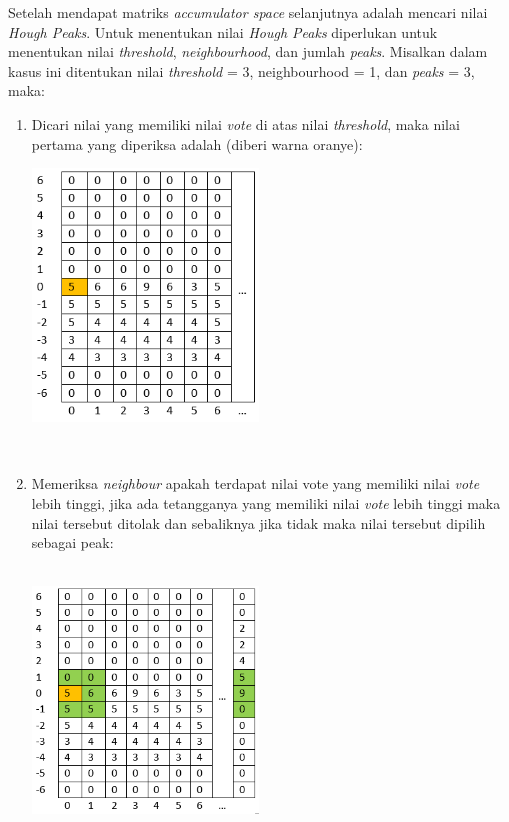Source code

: \noindent Setelah mendapat matriks \textit{accumulator space} selanjutnya adalah mencari nilai \textit{Hough Peaks}. Untuk menentukan nilai \textit{Hough Peaks} diperlukan untuk menentukan nilai \textit{threshold}, \textit{neighbourhood}, dan jumlah \textit{peaks}. Misalkan dalam kasus ini ditentukan nilai \textit{threshold} = 3, neighbourhood = 1, dan \textit{peaks} = 3, maka:
\begin{enumerate}
\item Dicari nilai yang memiliki nilai \textit{vote} di atas nilai \textit{threshold}, maka nilai pertama yang diperiksa adalah (diberi warna oranye):\\
\begin{adjustbox}{width=1\textwidth}
	\noindent\begin{minipage}{\linewidth}
		\centering\includegraphics[width=6cm]{images/AccumulatorSpace3.PNG}
		\label{tab:AccumulatorSpaceFirstCheck}
	\end{minipage}
\end{adjustbox}\\
\item Memeriksa \textit{neighbour} apakah terdapat nilai vote yang memiliki nilai \textit{vote} lebih tinggi, jika ada tetangganya yang memiliki nilai \textit{vote} lebih tinggi maka nilai tersebut ditolak dan sebaliknya jika tidak maka nilai tersebut dipilih sebagai peak:\\
\\
\begin{adjustbox}{width=1\textwidth}
	\noindent\begin{minipage}{\linewidth}
		\centering\includegraphics[width=6cm]{images/AccumulatorSpace4.PNG}

\end{minipage}
\end{adjustbox}
\end{enumerate}
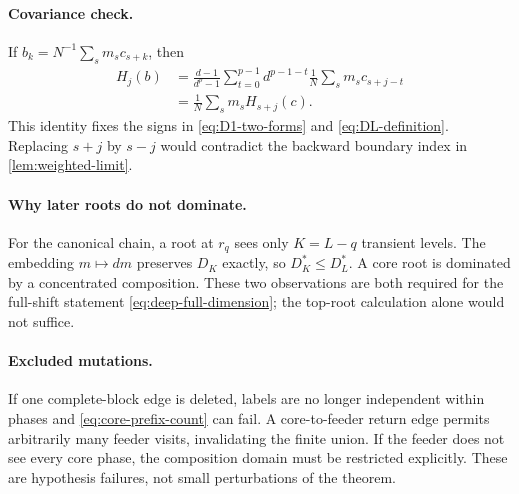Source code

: \paragraph{Covariance check.}
If $b_k=N^{-1}\sum_sm_sc_{s+k}$, then
\begin{align*}
 H_j(b)
 &=\frac{d-1}{d^p-1}\sum_{t=0}^{p-1}d^{p-1-t}
   \frac1N\sum_sm_sc_{s+j-t}\\
 &=\frac1N\sum_sm_sH_{s+j}(c).
\end{align*}
This identity fixes the signs in \eqref{eq:D1-two-forms} and
\eqref{eq:DL-definition}.  Replacing $s+j$ by $s-j$ would contradict the
backward boundary index in \cref{lem:weighted-limit}.

\paragraph{Why later roots do not dominate.}
For the canonical chain, a root at $r_q$ sees only $K=L-q$ transient levels.
The embedding $m\mapsto dm$ preserves $D_K$ exactly, so
$D_K^*\leq D_L^*$.  A core root is dominated by a concentrated composition.
These two observations are both required for the full-shift statement
\eqref{eq:deep-full-dimension}; the top-root calculation alone would not
suffice.

\paragraph{Excluded mutations.}
If one complete-block edge is deleted, labels are no longer independent
within phases and \eqref{eq:core-prefix-count} can fail.  A core-to-feeder
return edge permits arbitrarily many feeder visits, invalidating the finite
union.  If the feeder does not see every core phase, the composition domain
must be restricted explicitly.  These are hypothesis failures, not small
perturbations of the theorem.
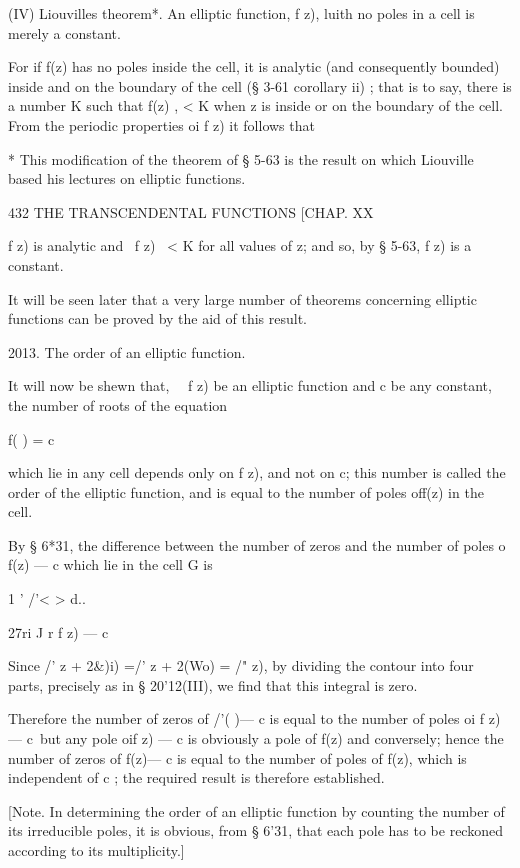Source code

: (IV) Liouvilles theorem*. An elliptic function, f z), luith no poles in a 
cell is merely a constant. 

For if f(z) has no poles inside the cell, it is analytic (and consequently 
bounded) inside and on the boundary of the cell (§ 3-61 corollary ii) ; that is 
to say, there is a number K such that f(z) , < K when z is inside or on the 
boundary of the cell. From the periodic properties oi f z) it follows that 

* This modification of the theorem of § 5-63 is the result on which Liouville based his 
lectures on elliptic functions. 



432 THE TRANSCENDENTAL FUNCTIONS [CHAP. XX 

f z) is analytic and \ f z) \ < K for all values of z; and so, by § 5-63, f z) is 
a constant. 

It will be seen later that a very large number of theorems concerning 
elliptic functions can be proved by the aid of this result. 

2013. The order of an elliptic function. 

It will now be shewn that, \ \   f z) be an elliptic function and c be any 
constant, the number of roots of the equation 

f( ) = c 

which lie in any cell depends only on f z), and not on c; this number is 
called the order of the elliptic function, and is equal to the number of poles 
off(z) in the cell. 

By § 6*31, the difference between the number of zeros and the number 
of poles o f(z) — c which lie in the cell G is 

1 '  /'< > d.. 



27ri J r f z) — c 

Since /'  z + 2\&)i) =/'  z + 2(Wo) = /"  z), by dividing the contour into four 
parts, precisely as in § 20'12(III), we find that this integral is zero. 

Therefore the number of zeros of /'( )— c is equal to the number of 
poles oi f z) — c\ but any pole oif z) — c is obviously a pole of f(z) and 
conversely; hence the number of zeros of f(z)— c is equal to the number 
of poles of f(z), which is independent of c ; the required result is therefore 
established. 

[Note. In determining the order of an elliptic function by counting the number of 
its irreducible poles, it is obvious, from § 6'31, that each pole has to be reckoned according 
to its multiplicity.]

☆ ☆ ☆

Assigned task
Once you have found every line in the listing that holds the string "images", copy each of them.

Final answer
		\centering\includegraphics[width=6cm]{images/AccumulatorSpace3.PNG}
		\centering\includegraphics[width=6cm]{images/AccumulatorSpace4.PNG}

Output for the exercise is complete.